-- Dataset content follows --

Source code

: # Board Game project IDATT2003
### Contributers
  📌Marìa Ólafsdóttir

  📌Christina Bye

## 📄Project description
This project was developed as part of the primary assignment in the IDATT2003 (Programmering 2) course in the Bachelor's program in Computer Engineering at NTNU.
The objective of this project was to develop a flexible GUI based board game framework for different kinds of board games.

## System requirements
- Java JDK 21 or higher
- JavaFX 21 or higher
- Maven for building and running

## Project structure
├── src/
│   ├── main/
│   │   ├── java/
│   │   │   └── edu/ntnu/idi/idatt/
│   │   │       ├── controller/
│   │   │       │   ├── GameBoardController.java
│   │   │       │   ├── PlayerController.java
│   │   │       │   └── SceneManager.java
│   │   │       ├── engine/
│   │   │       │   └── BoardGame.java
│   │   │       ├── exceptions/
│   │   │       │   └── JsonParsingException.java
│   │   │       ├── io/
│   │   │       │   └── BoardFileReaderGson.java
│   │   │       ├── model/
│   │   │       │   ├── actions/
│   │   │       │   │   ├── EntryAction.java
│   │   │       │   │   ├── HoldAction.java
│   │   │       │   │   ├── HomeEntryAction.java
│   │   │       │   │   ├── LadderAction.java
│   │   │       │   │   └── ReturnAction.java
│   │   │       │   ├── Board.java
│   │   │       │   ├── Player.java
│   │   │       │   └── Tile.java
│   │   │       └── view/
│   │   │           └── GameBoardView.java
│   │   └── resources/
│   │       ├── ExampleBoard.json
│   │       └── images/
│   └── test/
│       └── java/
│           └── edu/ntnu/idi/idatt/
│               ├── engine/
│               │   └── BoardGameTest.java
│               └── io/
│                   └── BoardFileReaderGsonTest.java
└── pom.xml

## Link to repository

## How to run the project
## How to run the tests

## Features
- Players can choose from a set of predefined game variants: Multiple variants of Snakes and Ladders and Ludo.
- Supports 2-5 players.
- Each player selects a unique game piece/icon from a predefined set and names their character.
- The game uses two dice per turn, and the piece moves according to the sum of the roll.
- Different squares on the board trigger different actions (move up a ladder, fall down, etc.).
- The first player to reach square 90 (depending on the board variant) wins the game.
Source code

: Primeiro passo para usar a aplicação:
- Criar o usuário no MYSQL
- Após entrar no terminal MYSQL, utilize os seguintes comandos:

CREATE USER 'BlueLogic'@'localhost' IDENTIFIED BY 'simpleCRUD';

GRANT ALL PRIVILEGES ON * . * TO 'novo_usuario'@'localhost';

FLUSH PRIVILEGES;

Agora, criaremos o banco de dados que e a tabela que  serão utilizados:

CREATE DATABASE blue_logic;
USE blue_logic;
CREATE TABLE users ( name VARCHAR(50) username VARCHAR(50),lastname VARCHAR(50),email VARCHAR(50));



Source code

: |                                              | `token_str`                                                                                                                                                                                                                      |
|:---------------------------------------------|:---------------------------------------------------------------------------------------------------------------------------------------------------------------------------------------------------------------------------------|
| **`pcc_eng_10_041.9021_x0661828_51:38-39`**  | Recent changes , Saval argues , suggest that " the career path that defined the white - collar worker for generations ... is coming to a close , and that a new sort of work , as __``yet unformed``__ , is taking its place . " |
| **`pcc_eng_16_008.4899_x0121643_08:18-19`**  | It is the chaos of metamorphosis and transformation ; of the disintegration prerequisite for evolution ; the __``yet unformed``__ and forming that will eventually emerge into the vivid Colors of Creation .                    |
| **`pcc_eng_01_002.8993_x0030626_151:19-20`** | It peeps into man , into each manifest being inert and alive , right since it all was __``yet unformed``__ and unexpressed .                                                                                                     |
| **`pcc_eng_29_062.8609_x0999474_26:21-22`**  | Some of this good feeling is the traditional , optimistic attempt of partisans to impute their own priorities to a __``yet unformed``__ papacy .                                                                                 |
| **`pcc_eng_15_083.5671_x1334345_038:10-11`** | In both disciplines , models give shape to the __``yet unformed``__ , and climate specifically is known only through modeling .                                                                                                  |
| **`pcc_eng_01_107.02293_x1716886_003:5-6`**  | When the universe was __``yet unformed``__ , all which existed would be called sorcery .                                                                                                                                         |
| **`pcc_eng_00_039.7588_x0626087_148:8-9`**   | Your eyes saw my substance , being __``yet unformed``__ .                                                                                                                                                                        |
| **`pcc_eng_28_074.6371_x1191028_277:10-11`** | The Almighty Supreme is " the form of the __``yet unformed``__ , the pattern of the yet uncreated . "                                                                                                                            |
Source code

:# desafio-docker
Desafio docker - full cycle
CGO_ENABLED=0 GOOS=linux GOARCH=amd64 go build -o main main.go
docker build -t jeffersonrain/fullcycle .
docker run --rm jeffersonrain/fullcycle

-- Dataset content concluded --

*Exercise aim*
Produce a word-for-word restatement of all the records.

*Answer to the problem*
Source code

: # Board Game project IDATT2003
### Contributers
  📌Marìa Ólafsdóttir

  📌Christina Bye

## 📄Project description
This project was developed as part of the primary assignment in the IDATT2003 (Programmering 2) course in the Bachelor's program in Computer Engineering at NTNU.
The objective of this project was to develop a flexible GUI based board game framework for different kinds of board games.

## System requirements
- Java JDK 21 or higher
- JavaFX 21 or higher
- Maven for building and running

## Project structure
├── src/
│   ├── main/
│   │   ├── java/
│   │   │   └── edu/ntnu/idi/idatt/
│   │   │       ├── controller/
│   │   │       │   ├── GameBoardController.java
│   │   │       │   ├── PlayerController.java
│   │   │       │   └── SceneManager.java
│   │   │       ├── engine/
│   │   │       │   └── BoardGame.java
│   │   │       ├── exceptions/
│   │   │       │   └── JsonParsingException.java
│   │   │       ├── io/
│   │   │       │   └── BoardFileReaderGson.java
│   │   │       ├── model/
│   │   │       │   ├── actions/
│   │   │       │   │   ├── EntryAction.java
│   │   │       │   │   ├── HoldAction.java
│   │   │       │   │   ├── HomeEntryAction.java
│   │   │       │   │   ├── LadderAction.java
│   │   │       │   │   └── ReturnAction.java
│   │   │       │   ├── Board.java
│   │   │       │   ├── Player.java
│   │   │       │   └── Tile.java
│   │   │       └── view/
│   │   │           └── GameBoardView.java
│   │   └── resources/
│   │       ├── ExampleBoard.json
│   │       └── images/
│   └── test/
│       └── java/
│           └── edu/ntnu/idi/idatt/
│               ├── engine/
│               │   └── BoardGameTest.java
│               └── io/
│                   └── BoardFileReaderGsonTest.java
└── pom.xml

## Link to repository

## How to run the project
## How to run the tests

## Features
- Players can choose from a set of predefined game variants: Multiple variants of Snakes and Ladders and Ludo.
- Supports 2-5 players.
- Each player selects a unique game piece/icon from a predefined set and names their character.
- The game uses two dice per turn, and the piece moves according to the sum of the roll.
- Different squares on the board trigger different actions (move up a ladder, fall down, etc.).
- The first player to reach square 90 (depending on the board variant) wins the game.
Source code

: Primeiro passo para usar a aplicação:
- Criar o usuário no MYSQL
- Após entrar no terminal MYSQL, utilize os seguintes comandos:

CREATE USER 'BlueLogic'@'localhost' IDENTIFIED BY 'simpleCRUD';

GRANT ALL PRIVILEGES ON * . * TO 'novo_usuario'@'localhost';

FLUSH PRIVILEGES;

Agora, criaremos o banco de dados que e a tabela que  serão utilizados:

CREATE DATABASE blue_logic;
USE blue_logic;
CREATE TABLE users ( name VARCHAR(50) username VARCHAR(50),lastname VARCHAR(50),email VARCHAR(50));



Source code

: |                                              | `token_str`                                                                                                                                                                                                                      |
|:---------------------------------------------|:---------------------------------------------------------------------------------------------------------------------------------------------------------------------------------------------------------------------------------|
| **`pcc_eng_10_041.9021_x0661828_51:38-39`**  | Recent changes , Saval argues , suggest that " the career path that defined the white - collar worker for generations ... is coming to a close , and that a new sort of work , as __``yet unformed``__ , is taking its place . " |
| **`pcc_eng_16_008.4899_x0121643_08:18-19`**  | It is the chaos of metamorphosis and transformation ; of the disintegration prerequisite for evolution ; the __``yet unformed``__ and forming that will eventually emerge into the vivid Colors of Creation .                    |
| **`pcc_eng_01_002.8993_x0030626_151:19-20`** | It peeps into man , into each manifest being inert and alive , right since it all was __``yet unformed``__ and unexpressed .                                                                                                     |
| **`pcc_eng_29_062.8609_x0999474_26:21-22`**  | Some of this good feeling is the traditional , optimistic attempt of partisans to impute their own priorities to a __``yet unformed``__ papacy .                                                                                 |
| **`pcc_eng_15_083.5671_x1334345_038:10-11`** | In both disciplines , models give shape to the __``yet unformed``__ , and climate specifically is known only through modeling .                                                                                                  |
| **`pcc_eng_01_107.02293_x1716886_003:5-6`**  | When the universe was __``yet unformed``__ , all which existed would be called sorcery .                                                                                                                                         |
| **`pcc_eng_00_039.7588_x0626087_148:8-9`**   | Your eyes saw my substance , being __``yet unformed``__ .                                                                                                                                                                        |
| **`pcc_eng_28_074.6371_x1191028_277:10-11`** | The Almighty Supreme is " the form of the __``yet unformed``__ , the pattern of the yet uncreated . "                                                                                                                            |
Source code

:# desafio-docker
Desafio docker - full cycle
CGO_ENABLED=0 GOOS=linux GOARCH=amd64 go build -o main main.go
docker build -t jeffersonrain/fullcycle .
docker run --rm jeffersonrain/fullcycle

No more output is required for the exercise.